H. V. - Comme une clarification qui n'annonce certainement pas un infléchissement de la politique étrangère américaine. On ne nomme pas Rice pour faire une diplomatie à l'européenne ! Faut-il regretter Colin Powell ? Il aura été un secrétaire d'État raisonnable et de bonne volonté, proche des Européens, aimé à proportion inverse du rejet qu'inspirait la politique du président. Mais il n'a jamais vraiment réussi à s'imposer ni à convaincre Bush de suivre ses avis. Avec Rice, au moins, on sait exactement à quoi s'attendre. Elle partage entièrement la vision du président. Quand elle parlera, on pourra être certain que c'est George W. Bush qui s'exprimera par sa voix. Il est évident que la nouvelle secrétaire d'État défendra fermement les intérêts des États-Unis ; et elle n'hésitera pas à imposer leurs vues au reste de la planète. Nous voilà prévenus.

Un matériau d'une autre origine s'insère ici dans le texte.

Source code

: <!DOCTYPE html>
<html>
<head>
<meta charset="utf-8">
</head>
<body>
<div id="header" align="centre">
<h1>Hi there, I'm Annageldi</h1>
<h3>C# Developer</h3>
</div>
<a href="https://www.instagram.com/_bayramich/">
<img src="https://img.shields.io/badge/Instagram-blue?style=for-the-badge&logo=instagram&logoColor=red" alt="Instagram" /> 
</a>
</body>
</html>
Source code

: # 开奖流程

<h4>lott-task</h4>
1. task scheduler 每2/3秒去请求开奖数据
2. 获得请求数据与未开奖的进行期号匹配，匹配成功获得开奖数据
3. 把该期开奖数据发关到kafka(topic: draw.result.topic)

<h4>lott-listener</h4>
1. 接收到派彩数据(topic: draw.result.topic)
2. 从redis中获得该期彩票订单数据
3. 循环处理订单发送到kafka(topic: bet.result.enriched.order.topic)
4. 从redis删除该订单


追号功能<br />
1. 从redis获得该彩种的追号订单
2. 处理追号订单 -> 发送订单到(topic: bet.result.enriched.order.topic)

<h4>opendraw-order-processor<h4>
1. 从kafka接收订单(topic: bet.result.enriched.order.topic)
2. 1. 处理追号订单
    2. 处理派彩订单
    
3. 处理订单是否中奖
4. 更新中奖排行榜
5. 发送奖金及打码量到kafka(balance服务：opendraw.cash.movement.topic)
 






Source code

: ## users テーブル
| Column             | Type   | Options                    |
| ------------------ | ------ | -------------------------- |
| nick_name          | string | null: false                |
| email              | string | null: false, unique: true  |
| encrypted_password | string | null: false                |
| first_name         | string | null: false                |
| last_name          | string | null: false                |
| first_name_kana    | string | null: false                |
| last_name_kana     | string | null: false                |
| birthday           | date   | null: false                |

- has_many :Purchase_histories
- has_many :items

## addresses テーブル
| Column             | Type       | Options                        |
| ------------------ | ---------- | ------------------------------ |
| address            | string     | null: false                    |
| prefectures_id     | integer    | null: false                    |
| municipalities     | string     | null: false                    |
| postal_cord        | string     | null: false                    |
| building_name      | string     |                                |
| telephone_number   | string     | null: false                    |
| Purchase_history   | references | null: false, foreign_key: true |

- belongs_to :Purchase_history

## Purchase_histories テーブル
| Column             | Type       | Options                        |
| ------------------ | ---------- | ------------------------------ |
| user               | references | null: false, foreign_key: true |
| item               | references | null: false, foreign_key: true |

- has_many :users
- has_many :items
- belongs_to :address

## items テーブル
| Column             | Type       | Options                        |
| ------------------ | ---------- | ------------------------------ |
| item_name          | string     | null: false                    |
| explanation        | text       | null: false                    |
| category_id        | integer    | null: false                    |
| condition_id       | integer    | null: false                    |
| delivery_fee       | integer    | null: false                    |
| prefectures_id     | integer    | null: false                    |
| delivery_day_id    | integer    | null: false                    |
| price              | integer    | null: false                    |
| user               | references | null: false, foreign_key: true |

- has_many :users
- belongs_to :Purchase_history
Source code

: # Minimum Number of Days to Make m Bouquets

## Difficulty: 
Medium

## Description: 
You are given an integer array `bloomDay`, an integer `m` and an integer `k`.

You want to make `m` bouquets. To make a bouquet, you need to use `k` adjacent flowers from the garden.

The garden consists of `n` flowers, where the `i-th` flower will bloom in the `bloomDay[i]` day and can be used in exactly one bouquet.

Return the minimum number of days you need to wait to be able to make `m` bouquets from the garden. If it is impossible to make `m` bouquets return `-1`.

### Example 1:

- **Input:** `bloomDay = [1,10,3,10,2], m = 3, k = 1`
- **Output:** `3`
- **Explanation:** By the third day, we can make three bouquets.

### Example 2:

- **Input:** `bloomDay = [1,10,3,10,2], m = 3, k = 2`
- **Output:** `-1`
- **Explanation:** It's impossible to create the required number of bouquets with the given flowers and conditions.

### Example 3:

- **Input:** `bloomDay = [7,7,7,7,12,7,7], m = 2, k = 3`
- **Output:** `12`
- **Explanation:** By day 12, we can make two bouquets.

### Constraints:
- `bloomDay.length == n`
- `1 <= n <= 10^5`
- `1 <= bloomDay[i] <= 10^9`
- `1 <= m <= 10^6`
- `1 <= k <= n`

I. L. et G. R. - George W. Bush et son équipe sont voués aux gémonies dans tout le monde arabo-musulman. Faut-il y voir une montée de l'anti-américanisme ? Ou bien s'agit-il d'un ressentiment dirigé avant tout contre la personne du président ?
H. V. - La seconde hypothèse est la bonne. Il faut distinguer l'anti-américanisme de l'anti-bushisme. Partout dans le monde, il existe un certain degré d'allergie à l'hégémonie américaine. Cette irritation est très variable selon l'histoire particulière de chaque région. Dans l'univers arabo-musulman, c'est la question palestinienne qui constitue, depuis longtemps déjà, le principal abcès de fixation. Il s'agit d'ailleurs de la seule véritable pomme de discorde car, hormis cette question, les Arabes n'ont aucune raison …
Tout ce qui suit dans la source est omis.